What is needed:
Among the entries below, please repeat exactly and only the lines from the line containing "Upon downloading the" to the line containing "- idb: https://www.npmjs.com/package/idb#opendb", both lines included.

Data for this exercise:
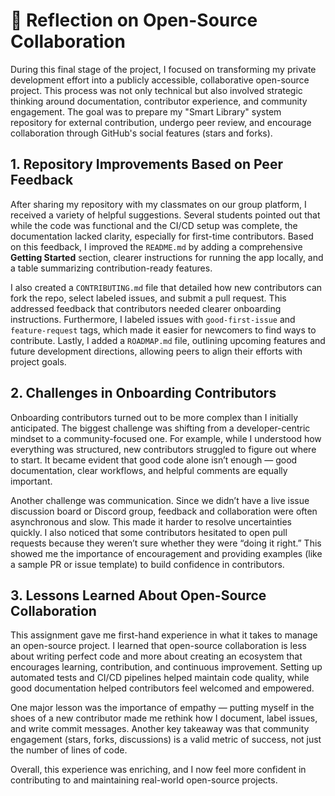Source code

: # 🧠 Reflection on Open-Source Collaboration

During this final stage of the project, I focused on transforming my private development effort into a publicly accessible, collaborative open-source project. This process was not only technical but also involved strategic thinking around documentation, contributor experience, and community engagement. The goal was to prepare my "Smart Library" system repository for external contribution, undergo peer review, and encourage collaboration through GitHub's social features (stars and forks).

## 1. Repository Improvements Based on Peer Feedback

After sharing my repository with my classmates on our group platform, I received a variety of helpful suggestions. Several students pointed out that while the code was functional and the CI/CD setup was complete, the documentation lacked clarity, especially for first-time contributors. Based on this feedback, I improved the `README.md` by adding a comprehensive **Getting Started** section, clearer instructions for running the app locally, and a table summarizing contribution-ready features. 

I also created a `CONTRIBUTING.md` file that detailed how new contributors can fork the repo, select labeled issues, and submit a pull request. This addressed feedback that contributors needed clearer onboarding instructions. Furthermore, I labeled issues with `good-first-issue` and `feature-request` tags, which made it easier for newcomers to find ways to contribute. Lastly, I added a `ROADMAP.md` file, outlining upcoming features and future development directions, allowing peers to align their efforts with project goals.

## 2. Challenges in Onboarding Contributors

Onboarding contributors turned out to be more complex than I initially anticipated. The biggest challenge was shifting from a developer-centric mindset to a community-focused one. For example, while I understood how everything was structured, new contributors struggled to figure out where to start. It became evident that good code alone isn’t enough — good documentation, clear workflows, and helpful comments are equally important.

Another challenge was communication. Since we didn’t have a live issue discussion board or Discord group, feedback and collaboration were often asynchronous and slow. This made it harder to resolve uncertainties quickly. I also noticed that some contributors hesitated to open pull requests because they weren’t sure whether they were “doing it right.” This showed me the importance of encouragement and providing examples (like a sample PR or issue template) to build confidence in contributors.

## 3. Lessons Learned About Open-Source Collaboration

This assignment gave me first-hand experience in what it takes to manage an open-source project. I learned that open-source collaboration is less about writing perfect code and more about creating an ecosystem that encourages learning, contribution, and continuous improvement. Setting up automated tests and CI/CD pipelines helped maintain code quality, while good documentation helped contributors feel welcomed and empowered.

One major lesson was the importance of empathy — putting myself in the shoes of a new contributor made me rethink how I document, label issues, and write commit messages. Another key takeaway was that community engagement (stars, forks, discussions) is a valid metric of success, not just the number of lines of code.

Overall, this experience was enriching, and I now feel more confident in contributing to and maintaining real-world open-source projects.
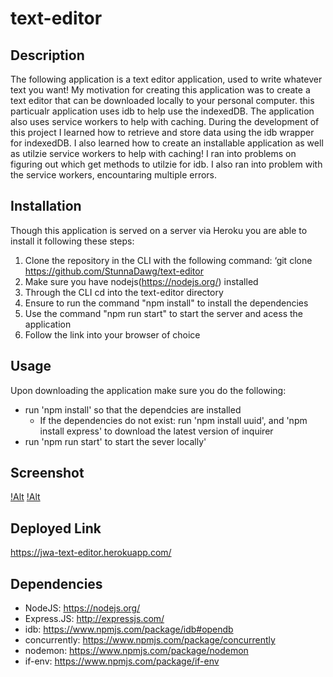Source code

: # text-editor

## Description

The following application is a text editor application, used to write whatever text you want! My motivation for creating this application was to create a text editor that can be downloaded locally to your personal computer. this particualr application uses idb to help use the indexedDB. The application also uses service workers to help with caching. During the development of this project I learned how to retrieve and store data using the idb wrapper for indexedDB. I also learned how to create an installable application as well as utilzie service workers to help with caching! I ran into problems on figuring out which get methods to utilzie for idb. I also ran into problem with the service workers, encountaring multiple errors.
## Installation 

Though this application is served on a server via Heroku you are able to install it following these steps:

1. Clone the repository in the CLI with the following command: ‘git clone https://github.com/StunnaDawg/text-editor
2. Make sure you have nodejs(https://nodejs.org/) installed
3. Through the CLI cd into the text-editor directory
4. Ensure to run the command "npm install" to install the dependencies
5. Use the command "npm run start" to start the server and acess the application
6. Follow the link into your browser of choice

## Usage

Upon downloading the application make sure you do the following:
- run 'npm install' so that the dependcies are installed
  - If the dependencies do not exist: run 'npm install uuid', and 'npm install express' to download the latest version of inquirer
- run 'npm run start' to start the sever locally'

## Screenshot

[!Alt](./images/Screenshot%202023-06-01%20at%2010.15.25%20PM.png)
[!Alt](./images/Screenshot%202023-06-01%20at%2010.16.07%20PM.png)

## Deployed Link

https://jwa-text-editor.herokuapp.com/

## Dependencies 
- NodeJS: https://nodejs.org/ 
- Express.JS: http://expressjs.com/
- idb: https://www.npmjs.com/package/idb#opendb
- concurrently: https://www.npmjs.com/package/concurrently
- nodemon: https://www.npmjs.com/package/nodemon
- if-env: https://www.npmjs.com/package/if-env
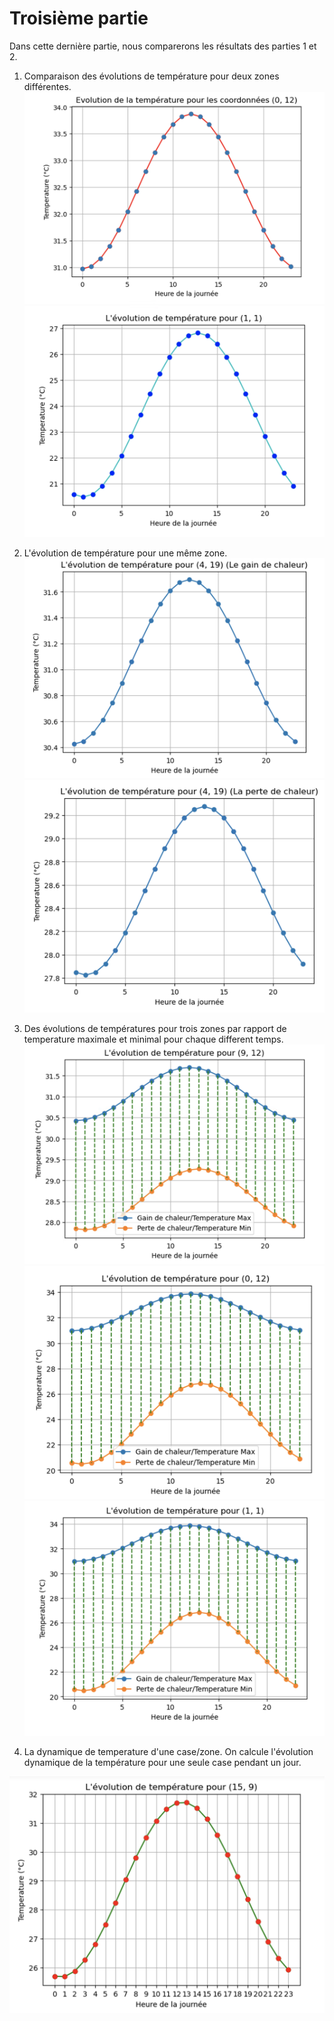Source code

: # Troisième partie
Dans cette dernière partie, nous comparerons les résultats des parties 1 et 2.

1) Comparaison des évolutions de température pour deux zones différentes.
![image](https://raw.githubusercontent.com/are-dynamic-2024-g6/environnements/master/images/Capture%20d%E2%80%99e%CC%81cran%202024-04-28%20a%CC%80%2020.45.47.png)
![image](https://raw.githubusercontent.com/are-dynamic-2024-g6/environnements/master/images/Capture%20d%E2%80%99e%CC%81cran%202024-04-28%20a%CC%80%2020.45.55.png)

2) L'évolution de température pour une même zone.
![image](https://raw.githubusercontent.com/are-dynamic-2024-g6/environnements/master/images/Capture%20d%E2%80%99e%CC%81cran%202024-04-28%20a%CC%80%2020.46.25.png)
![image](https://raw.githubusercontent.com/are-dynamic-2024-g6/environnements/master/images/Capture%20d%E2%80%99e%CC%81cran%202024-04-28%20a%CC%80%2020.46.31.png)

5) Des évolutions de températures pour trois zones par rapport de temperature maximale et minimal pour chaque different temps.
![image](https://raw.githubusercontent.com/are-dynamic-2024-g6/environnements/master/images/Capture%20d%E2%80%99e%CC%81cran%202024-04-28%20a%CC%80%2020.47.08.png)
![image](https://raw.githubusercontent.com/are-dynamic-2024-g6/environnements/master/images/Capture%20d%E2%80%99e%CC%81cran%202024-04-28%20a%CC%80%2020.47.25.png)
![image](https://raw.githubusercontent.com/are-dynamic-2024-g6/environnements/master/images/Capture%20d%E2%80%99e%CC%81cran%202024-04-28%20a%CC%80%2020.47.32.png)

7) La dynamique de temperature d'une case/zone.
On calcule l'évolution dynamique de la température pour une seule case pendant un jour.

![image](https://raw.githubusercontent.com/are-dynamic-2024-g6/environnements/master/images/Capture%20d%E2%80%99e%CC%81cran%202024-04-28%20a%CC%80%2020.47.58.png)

* * *

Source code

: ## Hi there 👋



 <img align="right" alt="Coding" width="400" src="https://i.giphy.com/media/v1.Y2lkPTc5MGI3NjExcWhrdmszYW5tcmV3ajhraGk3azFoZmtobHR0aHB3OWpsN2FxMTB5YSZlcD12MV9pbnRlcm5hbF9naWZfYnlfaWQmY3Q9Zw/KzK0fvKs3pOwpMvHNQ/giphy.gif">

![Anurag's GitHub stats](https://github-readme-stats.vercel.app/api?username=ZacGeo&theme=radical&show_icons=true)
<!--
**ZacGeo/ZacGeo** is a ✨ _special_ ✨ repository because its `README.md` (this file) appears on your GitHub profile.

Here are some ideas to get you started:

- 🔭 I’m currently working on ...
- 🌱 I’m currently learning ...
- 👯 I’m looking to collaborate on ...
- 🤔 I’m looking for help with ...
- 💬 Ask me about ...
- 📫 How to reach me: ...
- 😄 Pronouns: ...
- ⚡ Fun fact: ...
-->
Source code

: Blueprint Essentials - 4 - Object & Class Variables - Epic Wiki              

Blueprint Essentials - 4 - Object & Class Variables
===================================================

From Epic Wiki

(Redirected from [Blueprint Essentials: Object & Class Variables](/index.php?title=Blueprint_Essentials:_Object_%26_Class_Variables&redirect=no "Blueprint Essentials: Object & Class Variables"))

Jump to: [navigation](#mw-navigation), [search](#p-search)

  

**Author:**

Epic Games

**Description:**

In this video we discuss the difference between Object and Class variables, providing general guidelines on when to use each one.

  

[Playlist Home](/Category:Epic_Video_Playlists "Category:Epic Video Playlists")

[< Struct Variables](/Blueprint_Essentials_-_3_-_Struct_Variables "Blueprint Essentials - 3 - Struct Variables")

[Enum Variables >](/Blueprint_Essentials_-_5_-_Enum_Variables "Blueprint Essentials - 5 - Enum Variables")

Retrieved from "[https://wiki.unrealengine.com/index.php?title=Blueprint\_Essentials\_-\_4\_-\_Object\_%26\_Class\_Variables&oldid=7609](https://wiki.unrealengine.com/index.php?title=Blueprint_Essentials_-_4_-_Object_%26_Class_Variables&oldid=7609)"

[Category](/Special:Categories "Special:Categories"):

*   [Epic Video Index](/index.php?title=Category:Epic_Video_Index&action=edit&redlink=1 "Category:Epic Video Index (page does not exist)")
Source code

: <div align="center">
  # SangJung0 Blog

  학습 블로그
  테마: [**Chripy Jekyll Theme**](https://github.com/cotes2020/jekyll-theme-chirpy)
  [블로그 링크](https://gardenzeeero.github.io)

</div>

---

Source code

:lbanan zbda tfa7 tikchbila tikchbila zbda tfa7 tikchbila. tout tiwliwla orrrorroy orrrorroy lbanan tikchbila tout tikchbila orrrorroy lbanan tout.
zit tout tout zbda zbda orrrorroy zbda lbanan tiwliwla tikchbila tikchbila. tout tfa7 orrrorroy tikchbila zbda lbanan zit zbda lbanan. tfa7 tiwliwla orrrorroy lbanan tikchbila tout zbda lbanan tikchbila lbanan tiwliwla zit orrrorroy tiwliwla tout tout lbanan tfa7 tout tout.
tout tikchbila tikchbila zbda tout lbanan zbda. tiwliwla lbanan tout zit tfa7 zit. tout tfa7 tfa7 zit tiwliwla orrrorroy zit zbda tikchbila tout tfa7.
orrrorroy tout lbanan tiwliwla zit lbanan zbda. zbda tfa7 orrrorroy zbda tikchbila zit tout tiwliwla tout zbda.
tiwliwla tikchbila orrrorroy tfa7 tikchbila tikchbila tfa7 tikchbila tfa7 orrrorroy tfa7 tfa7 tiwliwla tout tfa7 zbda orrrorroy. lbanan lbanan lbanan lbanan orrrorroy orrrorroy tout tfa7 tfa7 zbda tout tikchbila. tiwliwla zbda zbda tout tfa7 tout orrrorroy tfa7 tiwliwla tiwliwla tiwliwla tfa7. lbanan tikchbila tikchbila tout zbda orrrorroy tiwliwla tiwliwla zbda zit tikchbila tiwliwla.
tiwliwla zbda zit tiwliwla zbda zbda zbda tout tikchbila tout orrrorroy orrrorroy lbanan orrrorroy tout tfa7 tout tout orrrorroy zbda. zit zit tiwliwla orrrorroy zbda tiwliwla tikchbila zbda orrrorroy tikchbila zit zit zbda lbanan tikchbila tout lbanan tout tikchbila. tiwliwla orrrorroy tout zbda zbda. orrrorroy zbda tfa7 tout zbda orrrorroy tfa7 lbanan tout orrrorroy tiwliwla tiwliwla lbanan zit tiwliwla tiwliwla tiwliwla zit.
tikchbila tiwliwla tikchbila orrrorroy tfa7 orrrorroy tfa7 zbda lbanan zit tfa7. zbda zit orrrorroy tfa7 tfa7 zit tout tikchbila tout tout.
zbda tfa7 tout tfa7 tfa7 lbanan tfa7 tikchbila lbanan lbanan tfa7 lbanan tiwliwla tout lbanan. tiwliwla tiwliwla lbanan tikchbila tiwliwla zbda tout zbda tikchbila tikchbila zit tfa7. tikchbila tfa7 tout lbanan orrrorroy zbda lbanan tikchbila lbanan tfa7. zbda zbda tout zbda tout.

Your solution:
Upon downloading the application make sure you do the following:
- run 'npm install' so that the dependcies are installed
  - If the dependencies do not exist: run 'npm install uuid', and 'npm install express' to download the latest version of inquirer
- run 'npm run start' to start the sever locally'

## Screenshot

[!Alt](./images/Screenshot%202023-06-01%20at%2010.15.25%20PM.png)
[!Alt](./images/Screenshot%202023-06-01%20at%2010.16.07%20PM.png)

## Deployed Link

https://jwa-text-editor.herokuapp.com/

## Dependencies 
- NodeJS: https://nodejs.org/ 
- Express.JS: http://expressjs.com/
- idb: https://www.npmjs.com/package/idb#opendb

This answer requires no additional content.